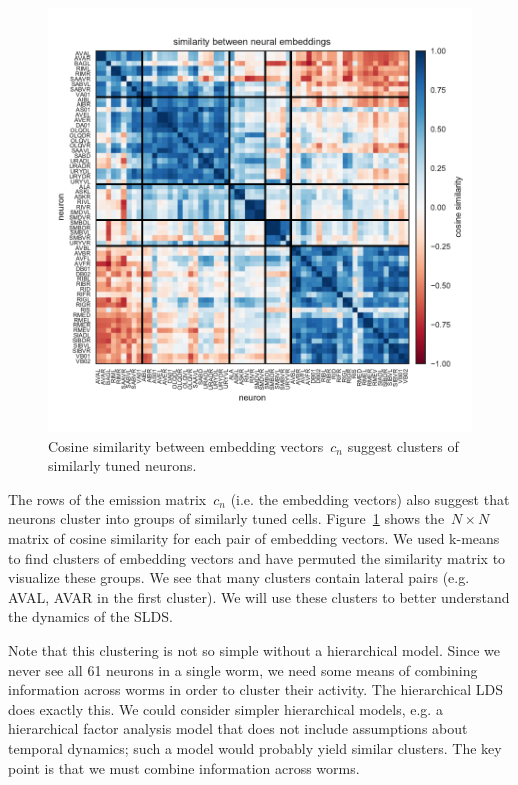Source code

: \documentclass{article}
\begin{document}
\begin{figure}[h]
\centering%
\includegraphics[width=5.5in]{figures/lds/permuted_similarity}
\vspace{-3em}
\caption{Cosine similarity between embedding vectors~$c_n$
  suggest clusters of similarly tuned neurons. }
\label{fig:clusters}
\end{figure}

The rows of the emission matrix~$c_n$ (i.e. the embedding vectors)
also suggest that neurons cluster into groups of similarly tuned
cells.  Figure~\ref{fig:clusters} shows the~${N \times N}$ matrix of
cosine similarity for each pair of embedding vectors.  We used k-means
to find clusters of embedding vectors and have permuted the
similarity matrix to visualize these groups.  We see that many
clusters contain lateral pairs (e.g. {\sf AVAL, AVAR} in
the first cluster). 
We will use these clusters to better understand the dynamics of
the SLDS.

Note that this clustering is not so simple without a hierarchical model.
Since we never see all 61 neurons in a single worm, we need some means
of combining information across worms in order to cluster their activity.
The hierarchical LDS does exactly this.  We could consider simpler
hierarchical models, e.g. a hierarchical factor analysis model that does
not include assumptions about temporal dynamics; such a model would
probably yield similar clusters.  The key point is that we must combine
information across worms.
\end{document}

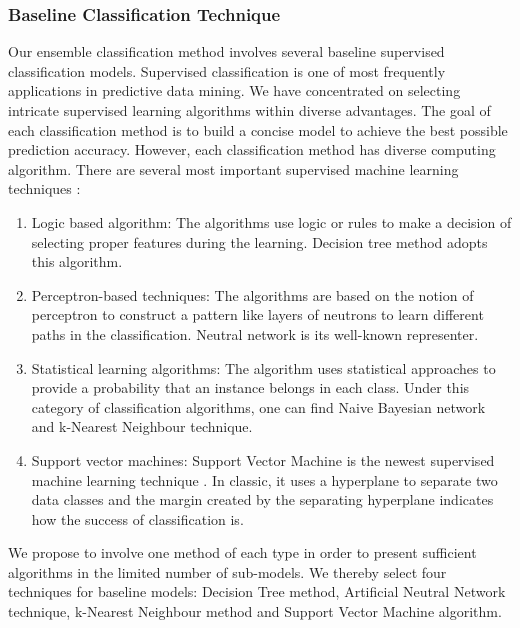 \documentclass[12pt]{article}
\begin{document}
\subsubsection{Baseline Classification Technique}
Our ensemble classification method involves several baseline supervised classification models. Supervised classification is one of most frequently applications in predictive data mining. We have concentrated on selecting intricate supervised learning algorithms within diverse advantages. The goal of each classification method is to build a concise model to achieve the best possible prediction accuracy. However, each classification method has diverse computing algorithm. There are several most important supervised machine learning techniques \cite{Kotsiantis}:\\
\begin{enumerate}[label=\alph*)]
	\item Logic based algorithm: The algorithms use logic or rules to make a decision of selecting proper features during the learning. Decision tree method adopts this algorithm.
	\item Perceptron-based techniques: The algorithms are based on the notion of perceptron to construct a pattern like layers of neutrons to learn different paths in the classification. Neutral network is its well-known representer.
	\item Statistical learning algorithms: The algorithm uses statistical approaches to provide a probability that an instance belongs in each class. Under this category of classification algorithms, one can find Naive Bayesian network and k-Nearest Neighbour technique.
	\item Support vector machines: Support Vector Machine is the newest supervised machine learning technique \cite{Kotsiantis}. In classic, it uses a hyperplane to separate two data classes and the margin created by the separating hyperplane indicates how the success of classification is. \\
\end{enumerate}

We propose to involve one method of each type in order to present sufficient algorithms in the limited number of sub-models. We thereby select four techniques for baseline models: Decision Tree method, Artificial Neutral Network technique, k-Nearest Neighbour method and Support Vector Machine algorithm.
\\
\end{document}
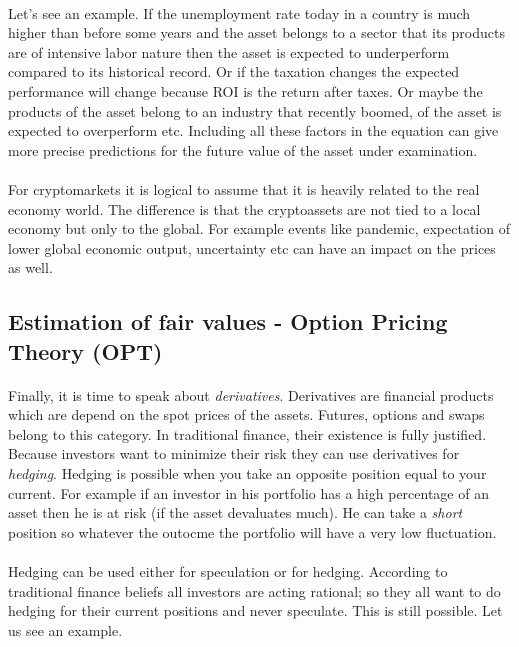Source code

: \documentclass{article}
\begin{document}
\paragraph{ }
Let's see an example. If the unemployment rate today in a country is much higher than before some years and the asset belongs to a sector that its products are of intensive labor nature then the asset is expected to underperform compared to its historical record. Or if the taxation changes the expected performance will change because ROI is the return after taxes. Or maybe the products of the asset belong to an industry that recently boomed, of the asset is expected to overperform etc. Including all these factors in the equation can give more precise predictions for the future value of the asset under examination.
\paragraph{ }
For cryptomarkets it is logical to assume that it is heavily related to the real economy world. The difference is that the cryptoassets are not tied to a local economy but only to the global. For example events like pandemic, expectation of lower global economic output, uncertainty etc can have an impact on the prices as well.

\subsection{Estimation of fair values - Option Pricing Theory (OPT)}
\paragraph{ }
Finally, it is time to speak about \emph{derivatives}. Derivatives are financial products which are depend on the spot prices of the assets. Futures, options and swaps belong to this category. In traditional finance, their existence is fully justified. Because investors want to minimize their risk they can use derivatives for \emph{hedging}. Hedging is possible when you take an opposite position equal to your current. For example if an investor in his portfolio has a high percentage of an asset then he is at risk (if the asset devaluates much). He can take a \emph{short} position so whatever the outocme the portfolio will have a very low fluctuation.
\paragraph{ }
Hedging can be used either for speculation or for hedging. According to traditional finance beliefs all investors are acting rational; so they all want to do hedging for their current positions and never speculate. This is still possible. Let us see an example.
\end{document}
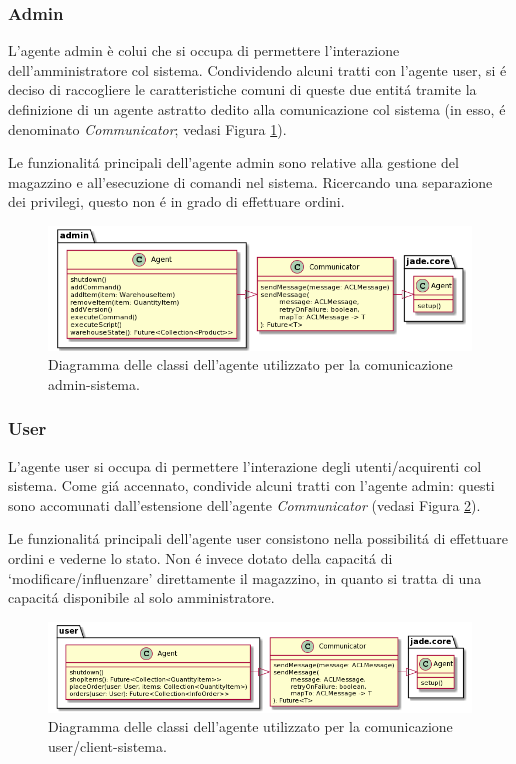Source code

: \subsubsection{Admin}
L'agente admin \`e colui che si occupa di permettere l'interazione dell'amministratore col sistema. Condividendo alcuni tratti con l'agente user, si \'e deciso di raccogliere le caratteristiche comuni di queste due entit\'a tramite la definizione di un agente astratto dedito alla comunicazione col sistema (in esso, \'e denominato \textit{Communicator}; vedasi Figura \ref{fig:class_diagram_admin_agent}).

Le funzionalit\'a principali dell'agente admin sono relative alla gestione del magazzino e all'esecuzione di comandi nel sistema. Ricercando una separazione dei privilegi, questo non \'e in grado di effettuare ordini.
\begin{figure}[!ht]\centering
    \includegraphics[width=\textwidth]{section/design/figure/admin/class_diagram.png}
    \caption{Diagramma delle classi dell'agente utilizzato per la comunicazione admin-sistema.}
    \label{fig:class_diagram_admin_agent}
\end{figure}

\subsubsection{User}
L'agente user si occupa di permettere l'interazione degli utenti/acquirenti col sistema. Come gi\'a accennato, condivide alcuni tratti con l'agente admin: questi sono accomunati dall'estensione dell'agente \textit{Communicator} (vedasi Figura \ref{fig:class_diagram_user_agent}).

Le funzionalit\'a principali dell'agente user consistono nella possibilit\'a di effettuare ordini e vederne lo stato. Non \'e invece dotato della capacit\'a di `modificare/influenzare' direttamente il magazzino, in quanto si tratta di una capacit\'a disponibile al solo amministratore.
\begin{figure}[!ht]\centering
    \includegraphics[width=\textwidth]{section/design/figure/user/class_diagram.png}
    \caption{Diagramma delle classi dell'agente utilizzato per la comunicazione user/client-sistema.}
    \label{fig:class_diagram_user_agent}
\end{figure}

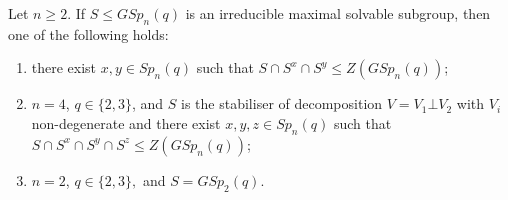 \begin{Th}\label{sympirr}
Let $n \ge 2$. If $S \le GSp_n(q)$ is an irreducible maximal solvable  subgroup, then one of the following holds:
\begin{enumerate}[font=\normalfont]
\item  there exist $x,y \in Sp_n(q)$ such that $S \cap S^x \cap S^y \le Z(GSp_n(q))$; \label{sympirr1}
\item \label{sympirr2} $n=4$, $q \in \{2,3\}$, and $S$ is the stabiliser of decomposition $V =V_1 \bot V_2$ with $V_i$ non-degenerate and there 
exist $x,y,z \in Sp_n(q)$ such that $S \cap S^x \cap S^y \cap S^z \le Z(GSp_n(q))$; 
\item $n=2$, $q \in \{2,3\},$ and $S=GSp_2(q).$ \label{sympirr3}
\end{enumerate}
\end{Th}
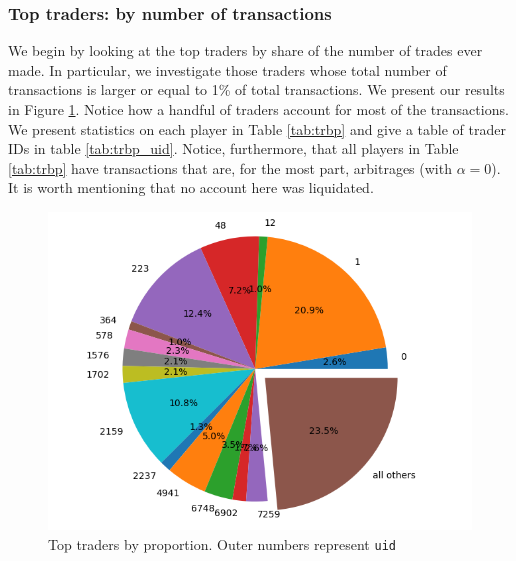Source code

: \documentclass[]{scrartcl}
\begin{document}
	\subsubsection*{Top traders: by number of transactions} 
	We begin by looking at the top traders by share of the number of trades ever made. In particular, we investigate those traders whose total number of transactions is larger or equal to 1\% of total transactions. We present our results in Figure \ref{fig:tradesbyprop}.  Notice how a handful of traders account for most of the transactions. We present statistics on each player in Table \ref{tab:trbp} and give a table of trader IDs in table \ref{tab:trbp_uid}. Notice, furthermore, that all players in  Table \ref{tab:trbp} have transactions that are, for the most part, arbitrages (with $\alpha=0$). It is worth mentioning that no account here was liquidated.
	
	\begin{figure}[htp]
		\centering
		\includegraphics[width=0.7\linewidth]{figures/trades_by_prop}
		\caption{Top traders by proportion. Outer numbers represent \texttt{uid}}
		\label{fig:tradesbyprop}
	\end{figure}
	
\end{document}
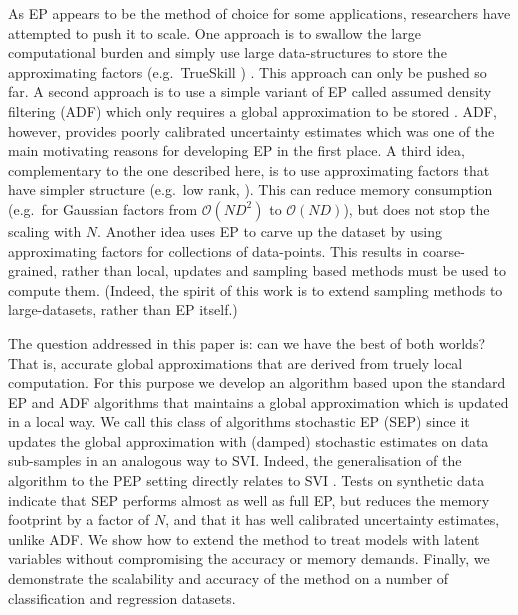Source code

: As EP appears to be the method of choice for some applications, researchers have attempted to push it to scale. One approach is to swallow the large computational burden and simply use large data-structures to store the approximating factors (e.g.~TrueSkill \cite{herbrich:trueskill}) . This approach can only be pushed so far. A second approach is to use a simple variant of EP called assumed density filtering (ADF) which only requires a global approximation to be stored \cite{ADF}. ADF, however, provides poorly calibrated uncertainty estimates \cite{minka:ep} which was one of the main motivating reasons for developing EP in the first place. 
A third idea, complementary to the one described here, is to use approximating factors that have simpler structure (e.g.~low rank, \cite{qi+minka:gp paper}). This can reduce memory consumption (e.g.~for Gaussian factors from $\mathcal{O}(ND^2)$ to $\mathcal{O}(ND)$), but does not stop the scaling with $N$. Another idea uses EP to carve up the dataset \cite{gelman:dep,xu:sms} by using approximating factors for collections of data-points. This results in coarse-grained, rather than local, updates and sampling based methods must be used to compute them. (Indeed, the spirit of this work is to extend sampling methods to large-datasets, rather than EP itself.) 

The question addressed in this paper is: can we have the best of both worlds? That is, accurate global approximations that are derived from truely local computation. For this purpose we develop an algorithm based upon the standard EP and ADF algorithms that maintains a global approximation which is updated in a local way. We call this class of algorithms stochastic EP (SEP) since it updates the global approximation with (damped) stochastic estimates on data sub-samples in an analogous way to SVI. Indeed, the generalisation of the algorithm to the PEP setting directly relates to SVI \cite{hoffman:svi}. Tests on synthetic data indicate that SEP performs almost as well as full EP, but reduces the memory footprint by a factor of $N$, and that it has well calibrated uncertainty estimates, unlike ADF. We show how to extend the method to treat models with latent variables without compromising the accuracy or memory demands. Finally, we demonstrate the scalability and accuracy of the method on a number of classification and regression datasets.


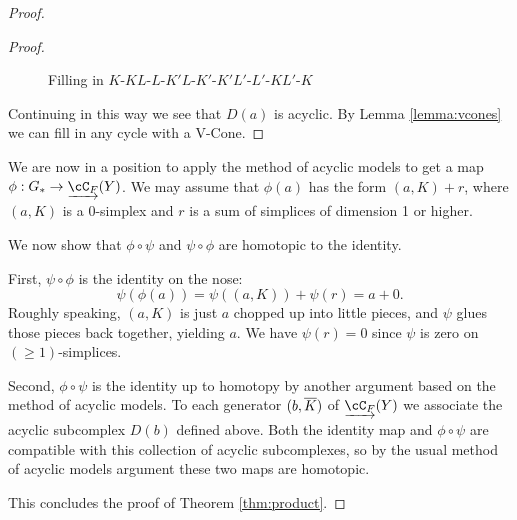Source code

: \begin{proof}
\begin{proof}
\begin{figure}[t] \centering
{}
\caption{Filling in $K$-$KL$-$L$-$K'L$-$K'$-$K'L'$-$L'$-$KL'$-$K$}
\label{zzz5}
\end{figure}

Continuing in this way we see that $D(a)$ is acyclic.
By Lemma \ref{lemma:vcones} we can fill in any cycle with a V-Cone.
\end{proof}

We are now in a position to apply the method of acyclic models to get a map
$\phi:G_* \to \cl{\cC_F}(Y)$.
We may assume that $\phi(a)$ has the form $(a, K) + r$, where $(a, K)$ is a 0-simplex
and $r$ is a sum of simplices of dimension 1 or higher.

We now show that $\phi\circ\psi$ and $\psi\circ\phi$ are homotopic to the identity.

First, $\psi\circ\phi$ is the identity on the nose:
\[
	\psi(\phi(a)) = \psi((a,K)) + \psi(r) = a + 0.
\]
Roughly speaking, $(a, K)$ is just $a$ chopped up into little pieces, and 
$\psi$ glues those pieces back together, yielding $a$.
We have $\psi(r) = 0$ since $\psi$ is zero on $(\ge 1)$-simplices.
 
Second, $\phi\circ\psi$ is the identity up to homotopy by another argument based on the method of acyclic models.
To each generator $(b, \overline{K})$ of $\cl{\cC_F}(Y)$ we associate the acyclic subcomplex $D(b)$ defined above.
Both the identity map and $\phi\circ\psi$ are compatible with this
collection of acyclic subcomplexes, so by the usual method of acyclic models argument these two maps
are homotopic.

This concludes the proof of Theorem \ref{thm:product}.
\end{proof}

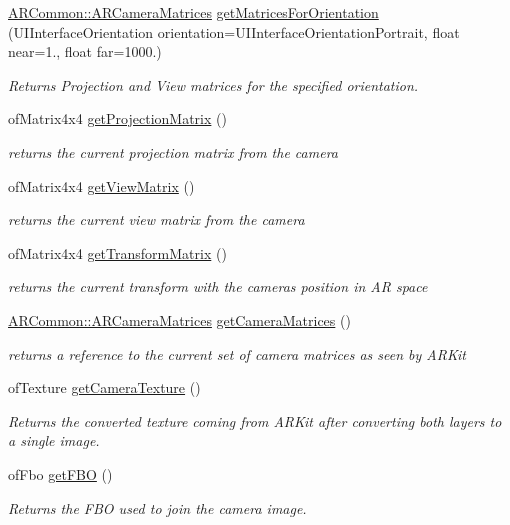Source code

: \begin{DoxyCompactItemize}
\mbox{\hyperlink{struct_a_r_common_1_1_a_r_camera_matrices}{A\+R\+Common\+::\+A\+R\+Camera\+Matrices}} \mbox{\hyperlink{class_a_r_core_1_1_a_r_cam_a0061e3c56e3d30e6fec64235d9397809}{get\+Matrices\+For\+Orientation}} (U\+I\+Interface\+Orientation orientation=U\+I\+Interface\+Orientation\+Portrait, float near=1., float far=1000.)
\begin{DoxyCompactList}\small\item\em Returns Projection and View matrices for the specified orientation. \end{DoxyCompactList}\item 
of\+Matrix4x4 \mbox{\hyperlink{class_a_r_core_1_1_a_r_cam_a19409c89b0bcbaad62e5d405d194f8a7}{get\+Projection\+Matrix}} ()
\begin{DoxyCompactList}\small\item\em returns the current projection matrix from the camera \end{DoxyCompactList}\item 
of\+Matrix4x4 \mbox{\hyperlink{class_a_r_core_1_1_a_r_cam_a7ca28300844875464c7821620665d3b5}{get\+View\+Matrix}} ()
\begin{DoxyCompactList}\small\item\em returns the current view matrix from the camera \end{DoxyCompactList}\item 
of\+Matrix4x4 \mbox{\hyperlink{class_a_r_core_1_1_a_r_cam_a280c37d6b4aa16169637cf3f5332c9d3}{get\+Transform\+Matrix}} ()
\begin{DoxyCompactList}\small\item\em returns the current transform with the camera\textquotesingle{}s position in AR space \end{DoxyCompactList}\item 
\mbox{\hyperlink{struct_a_r_common_1_1_a_r_camera_matrices}{A\+R\+Common\+::\+A\+R\+Camera\+Matrices}} \mbox{\hyperlink{class_a_r_core_1_1_a_r_cam_a1398ffe9720425cfbc99635b08bc80d6}{get\+Camera\+Matrices}} ()
\begin{DoxyCompactList}\small\item\em returns a reference to the current set of camera matrices as seen by A\+R\+Kit \end{DoxyCompactList}\item 
of\+Texture \mbox{\hyperlink{class_a_r_core_1_1_a_r_cam_ae816096383bfc8fbcf6b67ab82b3d629}{get\+Camera\+Texture}} ()
\begin{DoxyCompactList}\small\item\em Returns the converted texture coming from A\+R\+Kit after converting both layers to a single image. \end{DoxyCompactList}\item 
of\+Fbo \mbox{\hyperlink{class_a_r_core_1_1_a_r_cam_a4c8f3c9b55f5852dc7a8554fe6ac0888}{get\+F\+BO}} ()
\begin{DoxyCompactList}\small\item\em Returns the F\+BO used to join the camera image. \end{DoxyCompactList}\end{DoxyCompactItemize}
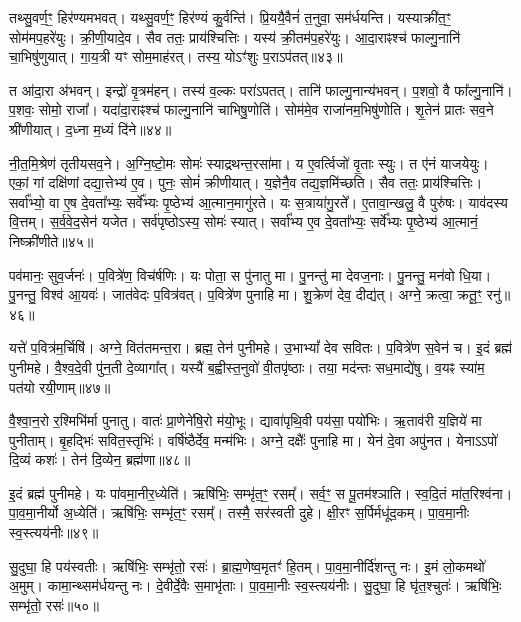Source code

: तथ्सु॒वर्ण॒ꣳ॒ हिर॑ण्यमभवत्।
यथ्सु॒वर्ण॒ꣳ॒ हिर॑ण्यं कु॒र्वन्ति॑।
प्रि॒ययै॒वैनं॑ त॒नुवा॒ सम॑र्धयन्ति।
यस्याक्री॑त॒ꣳ॒ सोम॑मप॒हरे॑युः।
क्री॒णी॒यादे॒व।
सैव ततः॒ प्राय॑श्चित्तिः।
यस्य॑ क्री॒तम॑प॒हरे॑युः।
आ॒दा॒राꣴश्च॑ फाल्गु॒नानि॑ चा॒भिषु॑णुयात्।
गा॒य॒त्री यꣳ सोम॒माह॑रत्।
तस्य॒ योऽꣳ॑शुः प॒रा\-ऽप॑तत्॥४३॥

त आ॑दा॒रा अ॑भवन्।
इन्द्रो॑ वृ॒त्रम॑हन्।
तस्य॑ व॒ल्कः परा॑\-ऽपतत्।
तानि॑ फाल्गु॒नान्य॑भवन्।
प॒शवो॒ वै फा᳚ल्गु॒नानि॑।
प॒शवः॒ सोमो॒ राजा᳚।
यदा॑दा॒राꣴश्च॑ फाल्गु॒नानि॑ चाभिषु॒णोति॑।
सोम॑मे॒व राजा॑नम॒भिषु॑णोति।
शृ॒तेन॑ प्रातः सव॒ने श्री॑णीयात्।
द॒ध्ना म॒ध्यं दि॑ने॥४४॥

नी॒त॒मि॒श्रेण॑ तृतीयसव॒ने।
अ॒ग्नि॒ष्टो॒मः सोमः॑ स्याद्रथन्त॒र\-सा॑मा।
य ए॒वर्त्विजो॑ वृ॒ताः स्युः।
त ए॑नं याजयेयुः।
एकां॒ गां दक्षि॑णां दद्या॒त्तेभ्य॑ ए॒व।
पुनः॒ सोमं॑ क्रीणीयात्।
य॒ज्ञेनै॒व तद्य॒ज्ञमि॑च्छति।
सैव ततः॒ प्राय॑श्चित्तिः।
सर्वा᳚भ्यो॒ वा ए॒ष दे॒वता᳚भ्यः॒ सर्वे᳚भ्यः पृ॒ष्ठेभ्य॑ आ॒त्मान॒मागु॑रते।
यः स॒त्राया॑गु॒रते᳚।
ए॒तावा॒न्खलु॒ वै पुरु॑षः।
याव॑दस्य वि॒त्तम्।
स॒र्व॒वे॒द॒सेन॑ यजेत।
सर्व॑पृष्ठो\-ऽस्य॒ सोमः॑ स्यात्।
सर्वा᳚भ्य ए॒व दे॒वता᳚भ्यः॒ सर्वे᳚भ्यः पृ॒ष्ठेभ्य॑ आ॒त्मानं॒ निष्क्री॑णीते॥४५॥\anuvakamend[उ॒द्वाय॑ति मन्थेन्मन्थत्यक्रामत्प॒रा\-ऽप॑तन्म॒ध्यन्दि॑न आगु॒रते॒ पञ्च॑ च]

पव॑मानः॒ सुव॒र्जनः॑।
प॒वित्रे॑ण॒ विच॑र्\mbox{}षणिः।
यः पोता॒ स पु॑नातु मा।
पु॒नन्तु॑ मा देवज॒नाः।
पु॒नन्तु॒ मन॑वो धि॒या।
पु॒नन्तु॒ विश्व॑ आ॒यवः॑।
जात॑वेदः प॒वित्र॑वत्।
प॒वित्रे॑ण पुनाहि मा।
शु॒क्रेण॑ देव॒ दीद्य॑त्।
अग्ने॒ क्रत्वा॒ क्रतू॒ꣳ॒ रनु॑\-॥४६॥

यत्ते॑ प॒वित्र॑म॒र्चिषि॑।
अग्ने॒ वित॑तमन्त॒रा।
ब्रह्म॒ तेन॑ पुनीमहे।
उ॒भाभ्यां᳚ देव सवितः।
प॒वित्रे॑ण स॒वेन॑ च।
इ॒दं ब्रह्म॑ पुनीमहे।
वै॒श्व॒दे॒वी पु॑न॒ती दे॒व्यागा᳚त्।
यस्यै॑ ब॒ह्वीस्त॒नुवो॑ वी॒तपृ॑ष्ठाः।
तया॒ मद॑न्तः सध॒माद्ये॑षु।
व॒यꣴ स्या॑म॒ पत॑यो रयी॒णाम्॥४७॥

वै॒श्वा॒न॒रो र॒श्मिभि॑र्मा पुनातु।
वातः॑ प्रा॒णेने॑षि॒रो म॑यो॒भूः।
द्यावा॑पृथि॒वी पय॑सा॒ पयो॑भिः।
ऋ॒ताव॑री य॒ज्ञिये॑ मा पुनीताम्।
बृ॒हद्भिः॑ सवित॒स्तृभिः॑।
वर्\mbox{}षि॑ष्ठैर्देव॒ मन्म॑भिः।
अग्ने॒ दक्षैः᳚ पुनाहि मा।
येन॑ दे॒वा अपु॑नत।
येनाऽऽपो॑ दि॒व्यं कशः॑।
तेन॑ दि॒व्येन॒ ब्रह्म॑णा॥४८॥

इ॒दं ब्रह्म॑ पुनीमहे।
यः पा॑वमा॒नीर॒ध्येति॑।
ऋषि॑भिः॒ सम्भृ॑त॒ꣳ॒ रसम्᳚।
सर्व॒ꣳ॒ स पू॒तम॑श्ञाति।
स्व॒दि॒तं मा॑त॒रिश्व॑ना।
पा॒व॒मा॒नीर्यो अ॒ध्येति॑।
ऋषि॑भिः॒ सम्भृ॑त॒ꣳ॒ रसम्᳚।
तस्मै॒ सर॑स्वती दुहे।
क्षी॒रꣳ स॒र्पिर्मधू॑द॒कम्।
पा॒व॒मा॒नीः स्व॒स्त्यय॑नीः॥४९॥

सु॒दुघा॒ हि पय॑स्वतीः।
ऋषि॑भिः॒ सम्भृ॑तो॒ रसः॑।
ब्रा॒ह्म॒णेष्व॒मृतꣳ॑ हि॒तम्।
पा॒व॒मा॒नीर्दि॑शन्तु नः।
इ॒मं लो॒कमथो॑ अ॒मुम्।
कामा॒न्थ्सम॑र्धयन्तु नः।
दे॒वीर्दे॒वैः स॒माभृ॑ताः।
पा॒व॒मा॒नीः स्व॒स्त्यय॑नीः।
सु॒दुघा॒ हि घृ॑त॒श्चुतः॑।
ऋषि॑भिः॒ सम्भृ॑तो॒ रसः॑॥५०॥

* * *

» **Assigned task**
Repeat only what lies between the start of the data and the end of the line containing "clusters contain lateral", exactly, with pictures left out.

» **Task result**
Source code

: \documentclass{article}
\begin{document}
\begin{figure}[h]
\centering%
\includegraphics[width=5.5in]{figures/lds/permuted_similarity}
\vspace{-3em}
\caption{Cosine similarity between embedding vectors~$c_n$
  suggest clusters of similarly tuned neurons. }
\label{fig:clusters}
\end{figure}

The rows of the emission matrix~$c_n$ (i.e. the embedding vectors)
also suggest that neurons cluster into groups of similarly tuned
cells.  Figure~\ref{fig:clusters} shows the~${N \times N}$ matrix of
cosine similarity for each pair of embedding vectors.  We used k-means
to find clusters of embedding vectors and have permuted the
similarity matrix to visualize these groups.  We see that many
clusters contain lateral pairs (e.g. {\sf AVAL, AVAR} in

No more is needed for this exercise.